The human rights organization Amnesty International also protested the air strikes, noting that international humanitarian law prohibits direct attacks on civilians as well as attacks that do not distinguish between military targets and civilians, and those that, although aimed at a military target, have a disproportionate impact on civilians or civilian objects. "We are concerned that civilians may have been killed as a result of a failure to comply with international humanitarian law," Amnesty's Claudio Cordones said in a statement. "What we want to know from the U.S. government is whether their forces took the necessary precautions to distinguish between civilians and combatants when they chose the means and methods of their attack." "Air power is notoriously indiscriminate," added Sarah Holewinksi of the Campaign for Innocent Victims of Conflict, or CIVIC. "The U.S. military and their Ethiopian and Somali counterparts should take all precautions to distinguish between civilians and combatants." Holewinski's group, which successfully convinced Washington policy-makers to mandate compensation for innocent civilians killed in Iraq and Afghanistan, urged military planners in Somalia "to adequately assess the risk to civilians before launching air attacks and to evaluate their success following the attack." Such an assessment, CIVC said, would include keeping a full count of civilians harmed.

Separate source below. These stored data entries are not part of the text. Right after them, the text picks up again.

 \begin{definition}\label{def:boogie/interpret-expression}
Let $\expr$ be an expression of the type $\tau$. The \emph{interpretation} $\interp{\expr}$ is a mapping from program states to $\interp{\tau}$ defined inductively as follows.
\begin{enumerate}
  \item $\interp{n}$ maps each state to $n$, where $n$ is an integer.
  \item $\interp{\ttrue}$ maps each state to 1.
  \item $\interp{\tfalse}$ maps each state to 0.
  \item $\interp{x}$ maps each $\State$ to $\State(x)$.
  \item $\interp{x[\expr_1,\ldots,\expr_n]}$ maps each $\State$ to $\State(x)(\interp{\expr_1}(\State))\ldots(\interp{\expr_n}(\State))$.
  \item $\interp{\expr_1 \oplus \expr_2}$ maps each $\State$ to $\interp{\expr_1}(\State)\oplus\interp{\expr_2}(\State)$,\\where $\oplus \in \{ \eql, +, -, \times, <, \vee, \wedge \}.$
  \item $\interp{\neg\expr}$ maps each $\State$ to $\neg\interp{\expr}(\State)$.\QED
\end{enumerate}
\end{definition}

Currently, the U.S. does not keep an official count of civilian casualties in Somalia or compensate innocent victims of its air strikes there.

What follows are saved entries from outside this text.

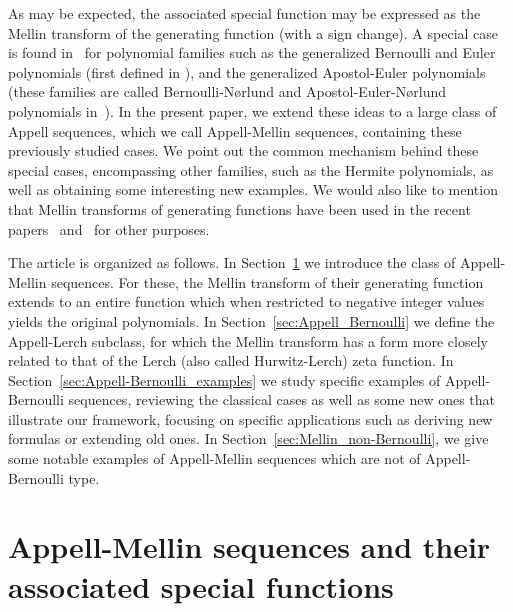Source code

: \documentclass[11pt,a4paper]{amsart}
\theoremstyle{plain}
\theoremstyle{plain}
\theoremstyle{definition}
\theoremstyle{remark}
\begin{document}
As may be expected, the associated special function may be expressed as the Mellin transform of the generating function (with a sign change). A special case is found in~\cite[Theorem 4.1]{BaChi} for polynomial families such as the generalized Bernoulli and Euler polynomials (first defined in \cite{Nor,Nor-book}), and the generalized Apostol-Euler polynomials (these families are called Bernoulli-N{\o}rlund and Apostol-Euler-N{\o}rlund polynomials in~\cite{BaChi}). In the present paper, we extend these ideas to a large class of Appell sequences, which we call Appell-Mellin sequences, containing these previously studied cases. We point out the common mechanism behind these special cases, encompassing other families, such as the Hermite polynomials, as well as obtaining some interesting new examples.
We would also like to mention that Mellin transforms of generating functions have been used in the recent papers~\cite{CGale-I} and~\cite{CGale-II} for other purposes.


The article is organized as follows. In Section~\ref{sec:Appell-Mellin} we introduce the class of Appell-Mellin sequences. For these, the Mellin transform of their generating function extends to an entire function which when restricted to negative integer values yields the original polynomials. In Section~\ref{sec:Appell_Bernoulli} we define the Appell-Lerch subclass, for which the Mellin transform has a form more closely related to that of the Lerch (also called Hurwitz-Lerch) zeta function. In Section~\ref{sec:Appell-Bernoulli_examples} we study specific examples of Appell-Bernoulli sequences, reviewing the classical cases as well as some new ones that illustrate our framework, focusing on specific applications such as deriving new formulas or extending old ones. In Section~\ref{sec:Mellin_non-Bernoulli}, we give some notable examples of Appell-Mellin sequences which are not of Appell-Bernoulli type.


\section{Appell-Mellin sequences and their associated special functions}
\label{sec:Appell-Mellin}
\end{document}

The U.S. air strikes came after a ground invasion of 30,000 Ethiopian soldiers that ousted the Union of Islamic Courts from power and restored a UN-backed government in Mogadishu. That government is now working with neo-conservative policy analysts in Washington to press for ongoing support from the U.S. government. At a forum at the American Enterprise Institute Thursday, Dahir Mirreh Jibreel, a representative of the new Somali government, asked Washington to establish an embassy in Mogadishu, to encourage private U.S. investment in Somalia, and to press for congressional approval of Somalia stabilization and reconstruction legislation. Shortly after the transitional government overthrew the Union of Islamic Courts, the Bush administration made an initial down payment of $40 million in revitalization assistance for Somalia. About $16 million was earmarked for humanitarian assistance, $14 million put toward a multinational peacekeeping force whose deployment is still pending, and $10 million was allocated for development aid. "The situation is not yet calming down," cautioned Oxfam's Wentholt. "There are indications that conflict will persist and I think that depends a lot on what comes out of the political developments."
Since late December, Oxfam estimates violence in Somalia has forced an estimated 70,000 people from their homes, and has exacerbated an already dire humanitarian situation. Last year, Somalia was hit first by severe drought and then the worst flooding in 50 years, leaving some 400,000 people homeless.